As reported right here at the Nugget, Plaintiffs won the motions to dismiss in the McDonald’s (NYSE MCD) securities class action last September. So why are Plaintiffs still fighting to lift the PSLRA discovery stay? Actually, it turns out that even though Plaintiffs won, Judge Blanche M. Manning (N.D. Ill.) took the unusual step of ordering Plaintiffs to amend their complaint. Why? Because she “considered certain facts not alleged in the complaint but raised instead by plaintiffs' response to the motion to dismiss,” so she wanted them to include those facts in a revised complaint.

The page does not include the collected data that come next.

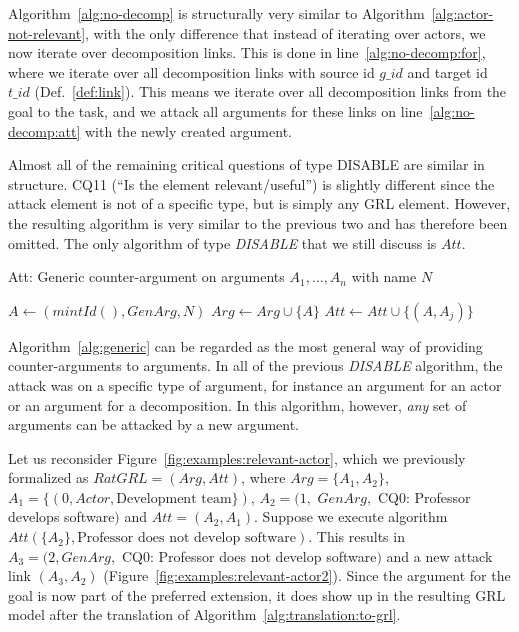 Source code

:Algorithm~\ref{alg:no-decomp} is structurally very similar to Algorithm~\ref{alg:actor-not-relevant}, with the only difference that instead of iterating over actors, we now iterate over decomposition links. This is done in line~\ref{alg:no-decomp:for}, where we iterate over all decomposition links with source id $g\_id$ and target id $t\_id$ (Def.~\ref{def:link}). This means we iterate over all decomposition links from the goal to the task, and we attack all arguments for these links on line~\ref{alg:no-decomp:att} with the newly created argument.

Almost all of the remaining critical questions of type DISABLE are similar in structure. CQ11 (``Is the element relevant/useful'') is slightly different since the attack element is not of a specific type, but is simply any GRL element. However, the resulting algorithm is very similar to the previous two and has therefore been omitted. The only algorithm of type \emph{DISABLE} that we still discuss is $Att$.

\begin{algorithm}[h]
  \caption{Att: Generic counter-argument on arguments $A_1,\ldots,A_n$ with name $N$}\label{alg:generic}
  \begin{algorithmic}[1]
    \State $A \leftarrow (mintId(),GenArg, N)$\label{alg:generic:arg}
    \State $Arg\leftarrow Arg \cup \{A\}$\label{alg:generic:addarg}
    \label{alg:generic:for}
      \State $Att \leftarrow Att \cup \{(A,A_j)\}$\label{alg:generic:att}
    \EndFor
    \EndProcedure
  \end{algorithmic}
\end{algorithm}

Algorithm~\ref{alg:generic} can be regarded as the most general way of providing counter-arguments to arguments. In all of the previous \emph{DISABLE} algorithm, the attack was on a specific type of argument, for instance an argument for an actor or an argument for a decomposition. In this algorithm, however, \emph{any} set of arguments can be attacked by a new argument.

Let us reconsider Figure~\ref{fig:examples:relevant-actor}, which we previously formalized as $RatGRL=(Arg,Att)$, where $Arg=\{A_1,A_2\}$, $A_1 = \{(0,Actor,\text{Development team}\})$, $A_2= (1,$ $GenArg,$ CQ0: Professor develops software$)$ and $Att=(A_2,A_1)$. Suppose we execute algorithm $Att(\{A_2\}, \text{Professor does not develop software})$. This results in $A_3=(2, GenArg,$ CQ0: Professor does not develop software$)$ and a new attack link $(A_3,A_2)$ (Figure~\ref{fig:examples:relevant-actor2}). Since the argument for the goal is now part of the preferred extension, it does show up in the resulting GRL model after the translation of Algorithm~\ref{alg:translation:to-grl}.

So here Plaintiffs are, six months later, trying to get Magistrate Judge Sidney I. Schenkier (N.D. Ill.) to lift the discovery stay. Judge Schenkier concluded “at bottom, plaintiffs' argument is that the stay should not apply because the current motion to dismiss is meritless -- a point they press vigorously in seeking to lift the stay. Certainly, plaintiffs' argument about the strength of the original motion to dismiss would not be a basis to lift the stay before the motion is decided -- and plaintiffs do not argue otherwise. Plaintiffs have not cited any authority to support the proposition that we may preview the outcome of a second motion to dismiss in deciding whether to lift the stay. Moreover, it is not our province to rule on the merits of defendants' second motion to dismiss, which is pending before the district judge; and we therefore express no view as to the outcome of that motion.”
Result? The stay remains in place.
You can read Selbst V. McDonald’s, issued March 1, 2006, at 2006 U.S. Dist. LEXIS 8862.
Nugget: “The gist of plaintiffs' argument before this Court is that defendants' current motion to dismiss pending before the district judge is frivolous. However, we note that plaintiffs have not availed themselves of the procedural tools to raise that contention with the district judge: they have not sought sanctions on the ground that the motion to dismiss is being brought for an improper purpose or lacks a basis in law or fact, FED.R.CIV.P. 11(b), or that the motion "multiplies the proceedings in . . . [the] case unnecessarily and vexatiously.”